Full Evaluation

Launch the docker container:

$ cd /path/to/the/artifact/
$ ./start-container.py

Note

All the following code are executed in the docker container.

Warning

The full evaluation can take upto 20 hours on a 32-core machine. It is thus recommended to open a tmux session to start it in the background and come back when the experiments are finished.

Create a tmux session.

$ tmux new -s eval   # create a tmux session.

To leave the job running in the background:

ctr + b
d

To resume the session:

$ tmux at -t eval   # resume a tmux session.

Bug finding (Section 4.2)

In the paper, we claimed that “Overall, we reported 31 bugs…” and we showed bug details in Table 3. You can find the evidence in our Bug Report Table

We also include all bug-triggering testcases in /artifact/eval-bugs/. You can see the list of testcases by running

$ tree /artifact/eval-bugs/

Figures 7~10 are mainly obtained via manually analysis for each bug report.

UB Program Generator (Section 4.3)

We used 1,000 seed programs for the experiments. All seed programs are in /artifact/eval-generator/seeds/.

TL;DR: To generate UB progams with UBFuzz, MUSIC, and Csmith-NoSafe at the same time, execute

$ cd /artifact/eval-generator/
$ ./generate_ub_all.py --cpu 32

Note

With 32 cores (--cpu 32), the script takes roughly 7 hours to finish.

This command will use 32 CPU cores to (1) generate all supported UB programs from the 1,000 seed programs, and (2) analyze each of them with our Crash-Site Mapping test oracle. The analysis meta-data are saved in ./UBFuzz/log_mutate.txt, ./MUSIC/log_mutate.txt, and ./Csmith-NoSafe/log_mutate.txt. These data are not directly readable but will later be used for analysis. Use a different --cpu number to specify the number of CPU cores.

The generated UB programs will be in ./UBFuzz/mutants/, ./MUSIC/mutants/, and ./Csmith-NoSafe/mutants/.

To get Table 4, execute

$ ./analyze_all.py

This script will report the statistics of UB programs generated by each approach.

If you want to generate UB programs with one single tool such as UBFuzz, goto Generate UB programs.

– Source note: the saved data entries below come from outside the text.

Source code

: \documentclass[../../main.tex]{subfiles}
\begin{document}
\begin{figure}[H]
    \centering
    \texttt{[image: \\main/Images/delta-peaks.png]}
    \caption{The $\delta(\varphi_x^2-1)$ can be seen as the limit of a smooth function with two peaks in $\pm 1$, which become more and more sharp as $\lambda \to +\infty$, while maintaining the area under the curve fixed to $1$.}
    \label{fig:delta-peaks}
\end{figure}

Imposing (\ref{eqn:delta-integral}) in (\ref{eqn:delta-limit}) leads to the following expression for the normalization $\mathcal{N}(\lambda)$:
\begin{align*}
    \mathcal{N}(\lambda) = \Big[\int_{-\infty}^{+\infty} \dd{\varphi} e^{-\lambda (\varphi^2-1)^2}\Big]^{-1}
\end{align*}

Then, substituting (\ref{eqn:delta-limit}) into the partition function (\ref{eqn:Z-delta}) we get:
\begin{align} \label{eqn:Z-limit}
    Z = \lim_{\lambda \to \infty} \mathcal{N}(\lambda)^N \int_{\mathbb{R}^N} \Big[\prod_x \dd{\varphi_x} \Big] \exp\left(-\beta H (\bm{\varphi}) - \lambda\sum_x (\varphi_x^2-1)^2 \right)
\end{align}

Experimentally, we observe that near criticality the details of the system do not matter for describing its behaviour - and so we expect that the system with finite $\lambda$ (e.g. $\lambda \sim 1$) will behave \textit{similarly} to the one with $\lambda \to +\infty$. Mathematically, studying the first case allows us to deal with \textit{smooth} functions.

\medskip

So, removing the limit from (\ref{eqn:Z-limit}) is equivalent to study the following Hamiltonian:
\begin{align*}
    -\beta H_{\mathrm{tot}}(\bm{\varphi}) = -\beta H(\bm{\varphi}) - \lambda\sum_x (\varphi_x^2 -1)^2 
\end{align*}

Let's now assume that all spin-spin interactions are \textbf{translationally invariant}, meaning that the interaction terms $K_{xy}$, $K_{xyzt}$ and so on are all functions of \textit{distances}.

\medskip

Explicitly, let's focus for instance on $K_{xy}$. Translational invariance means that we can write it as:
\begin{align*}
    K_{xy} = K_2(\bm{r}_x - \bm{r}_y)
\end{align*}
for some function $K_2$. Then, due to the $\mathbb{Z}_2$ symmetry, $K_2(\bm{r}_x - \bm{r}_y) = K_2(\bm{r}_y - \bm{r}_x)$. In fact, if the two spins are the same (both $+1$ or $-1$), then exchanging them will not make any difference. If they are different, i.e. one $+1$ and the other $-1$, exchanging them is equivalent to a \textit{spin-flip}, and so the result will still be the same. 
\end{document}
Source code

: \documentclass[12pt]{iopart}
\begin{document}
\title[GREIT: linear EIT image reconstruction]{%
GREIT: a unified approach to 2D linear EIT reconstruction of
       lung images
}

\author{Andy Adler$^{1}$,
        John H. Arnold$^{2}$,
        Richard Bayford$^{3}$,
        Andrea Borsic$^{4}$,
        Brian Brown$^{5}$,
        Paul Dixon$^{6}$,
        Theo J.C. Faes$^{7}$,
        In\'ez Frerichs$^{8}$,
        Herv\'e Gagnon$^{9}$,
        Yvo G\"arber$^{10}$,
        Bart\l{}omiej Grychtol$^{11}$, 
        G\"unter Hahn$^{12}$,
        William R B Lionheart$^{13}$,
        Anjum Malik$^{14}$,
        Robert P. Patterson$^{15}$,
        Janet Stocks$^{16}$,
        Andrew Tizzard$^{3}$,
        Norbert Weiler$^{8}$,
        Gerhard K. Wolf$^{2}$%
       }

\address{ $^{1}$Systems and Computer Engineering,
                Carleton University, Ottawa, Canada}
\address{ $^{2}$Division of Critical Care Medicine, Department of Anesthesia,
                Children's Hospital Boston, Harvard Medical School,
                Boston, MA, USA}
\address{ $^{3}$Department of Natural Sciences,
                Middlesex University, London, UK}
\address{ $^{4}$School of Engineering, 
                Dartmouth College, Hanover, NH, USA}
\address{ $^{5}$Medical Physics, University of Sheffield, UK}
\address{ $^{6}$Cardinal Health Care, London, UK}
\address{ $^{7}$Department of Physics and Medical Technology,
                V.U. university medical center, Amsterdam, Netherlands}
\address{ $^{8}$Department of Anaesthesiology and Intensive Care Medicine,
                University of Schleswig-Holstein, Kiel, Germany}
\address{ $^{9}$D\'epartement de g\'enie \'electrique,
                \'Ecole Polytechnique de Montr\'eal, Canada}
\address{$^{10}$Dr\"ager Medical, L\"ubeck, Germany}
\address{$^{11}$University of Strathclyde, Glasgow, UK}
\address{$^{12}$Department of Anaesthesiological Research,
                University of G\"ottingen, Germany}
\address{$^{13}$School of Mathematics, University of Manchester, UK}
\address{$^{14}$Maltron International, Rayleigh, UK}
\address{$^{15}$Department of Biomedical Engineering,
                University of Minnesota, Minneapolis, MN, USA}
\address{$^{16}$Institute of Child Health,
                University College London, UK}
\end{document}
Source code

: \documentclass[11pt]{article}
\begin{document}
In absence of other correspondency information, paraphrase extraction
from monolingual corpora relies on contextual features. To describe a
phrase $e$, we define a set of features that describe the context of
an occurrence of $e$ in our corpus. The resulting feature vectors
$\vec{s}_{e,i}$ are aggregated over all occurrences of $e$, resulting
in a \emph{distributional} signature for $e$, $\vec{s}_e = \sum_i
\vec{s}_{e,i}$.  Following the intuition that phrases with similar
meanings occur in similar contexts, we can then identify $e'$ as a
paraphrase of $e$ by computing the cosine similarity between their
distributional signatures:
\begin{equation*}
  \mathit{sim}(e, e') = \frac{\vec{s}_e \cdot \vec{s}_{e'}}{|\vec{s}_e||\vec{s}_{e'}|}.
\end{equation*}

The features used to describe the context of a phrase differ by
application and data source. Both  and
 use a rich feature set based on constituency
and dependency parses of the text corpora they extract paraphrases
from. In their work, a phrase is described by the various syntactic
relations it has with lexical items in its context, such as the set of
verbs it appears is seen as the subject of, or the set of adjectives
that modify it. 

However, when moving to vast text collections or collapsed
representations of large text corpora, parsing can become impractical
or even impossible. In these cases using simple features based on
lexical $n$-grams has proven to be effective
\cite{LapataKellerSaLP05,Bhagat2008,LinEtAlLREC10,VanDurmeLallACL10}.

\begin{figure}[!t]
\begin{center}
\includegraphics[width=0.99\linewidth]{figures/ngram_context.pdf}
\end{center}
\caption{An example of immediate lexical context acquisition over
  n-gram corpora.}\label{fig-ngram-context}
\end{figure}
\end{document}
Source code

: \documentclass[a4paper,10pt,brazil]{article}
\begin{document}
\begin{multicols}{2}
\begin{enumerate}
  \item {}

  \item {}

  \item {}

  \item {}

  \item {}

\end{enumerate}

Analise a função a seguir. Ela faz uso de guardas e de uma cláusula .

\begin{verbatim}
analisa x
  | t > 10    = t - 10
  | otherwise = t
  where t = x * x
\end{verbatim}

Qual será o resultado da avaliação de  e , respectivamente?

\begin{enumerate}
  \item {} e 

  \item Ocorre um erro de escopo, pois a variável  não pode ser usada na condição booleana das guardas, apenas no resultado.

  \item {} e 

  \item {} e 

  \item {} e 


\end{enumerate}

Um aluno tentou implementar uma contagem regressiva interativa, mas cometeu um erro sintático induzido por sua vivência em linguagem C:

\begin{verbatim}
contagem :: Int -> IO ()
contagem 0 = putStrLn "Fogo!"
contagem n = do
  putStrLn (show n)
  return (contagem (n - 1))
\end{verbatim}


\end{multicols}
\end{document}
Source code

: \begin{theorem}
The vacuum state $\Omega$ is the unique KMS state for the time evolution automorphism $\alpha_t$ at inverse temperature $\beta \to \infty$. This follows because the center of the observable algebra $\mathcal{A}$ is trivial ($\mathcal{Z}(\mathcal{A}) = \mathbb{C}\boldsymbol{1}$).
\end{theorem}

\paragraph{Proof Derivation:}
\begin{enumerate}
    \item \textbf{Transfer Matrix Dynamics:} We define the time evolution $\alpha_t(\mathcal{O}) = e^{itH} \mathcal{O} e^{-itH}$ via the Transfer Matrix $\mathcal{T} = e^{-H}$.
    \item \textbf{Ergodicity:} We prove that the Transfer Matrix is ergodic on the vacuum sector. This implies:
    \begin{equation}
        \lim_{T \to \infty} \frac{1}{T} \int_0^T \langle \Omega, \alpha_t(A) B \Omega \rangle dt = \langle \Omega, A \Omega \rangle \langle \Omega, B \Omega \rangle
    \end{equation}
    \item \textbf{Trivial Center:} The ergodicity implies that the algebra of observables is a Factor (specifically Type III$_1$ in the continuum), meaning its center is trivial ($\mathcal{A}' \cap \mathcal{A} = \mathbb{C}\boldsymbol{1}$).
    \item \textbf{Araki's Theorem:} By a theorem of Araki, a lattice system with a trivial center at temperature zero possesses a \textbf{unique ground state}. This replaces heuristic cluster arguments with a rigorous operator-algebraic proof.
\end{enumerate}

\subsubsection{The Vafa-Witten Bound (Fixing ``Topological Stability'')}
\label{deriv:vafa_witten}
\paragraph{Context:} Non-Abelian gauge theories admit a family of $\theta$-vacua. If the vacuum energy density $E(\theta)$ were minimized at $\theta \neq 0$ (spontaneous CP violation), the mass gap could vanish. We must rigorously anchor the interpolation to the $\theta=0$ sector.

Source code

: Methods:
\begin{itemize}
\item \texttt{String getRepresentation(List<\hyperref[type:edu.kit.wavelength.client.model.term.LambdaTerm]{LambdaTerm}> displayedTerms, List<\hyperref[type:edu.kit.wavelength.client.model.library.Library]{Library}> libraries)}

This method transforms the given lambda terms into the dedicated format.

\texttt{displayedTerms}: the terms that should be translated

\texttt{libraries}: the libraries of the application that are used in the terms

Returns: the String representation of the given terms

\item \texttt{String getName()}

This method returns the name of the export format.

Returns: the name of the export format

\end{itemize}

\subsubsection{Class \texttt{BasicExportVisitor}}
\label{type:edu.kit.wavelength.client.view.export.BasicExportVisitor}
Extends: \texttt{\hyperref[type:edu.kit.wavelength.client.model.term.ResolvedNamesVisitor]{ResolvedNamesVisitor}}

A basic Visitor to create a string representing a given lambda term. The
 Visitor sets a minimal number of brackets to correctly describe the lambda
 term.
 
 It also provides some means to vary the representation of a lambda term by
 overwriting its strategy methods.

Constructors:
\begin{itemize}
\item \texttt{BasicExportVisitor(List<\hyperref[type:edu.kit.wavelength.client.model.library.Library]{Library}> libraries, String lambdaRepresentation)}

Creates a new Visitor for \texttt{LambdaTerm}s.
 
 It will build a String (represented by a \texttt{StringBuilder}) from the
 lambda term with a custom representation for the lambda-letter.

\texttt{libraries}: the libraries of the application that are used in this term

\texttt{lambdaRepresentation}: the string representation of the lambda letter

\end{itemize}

Crash-Site Mapping (Section 4.4)

In the paper, we claimed that “Out of the 6,567 discrepancies, our crash-site mapping selected 58 and dropped the rest 6,505 as invalid.”

To verify this result, execute

$ ./UBFuzz/analyze_crash_site_mapping.py

This script will read the meta-data from the last section and print out the Crash-Site Mapping result.

Coverage (Section 4.5)

The code for analyzing the coverage in in /artifact/eval-cov/. To get the GCC and LLVM coverage of Seeds, MUSIC, Csmith-NoSafe, and UBFuzz, execute

$ cd /artifact/eval-cov/
$ ./collect_cov_all.py --cpu 32

Note

With 32 cores (--cpu 32), the script takes roughly 3 hours to finish.

This script will run UB programs from each approach and analyze the line, function, and branch coverage.

Congratulations! You have successfully finished all the main experiments of UBFuzz.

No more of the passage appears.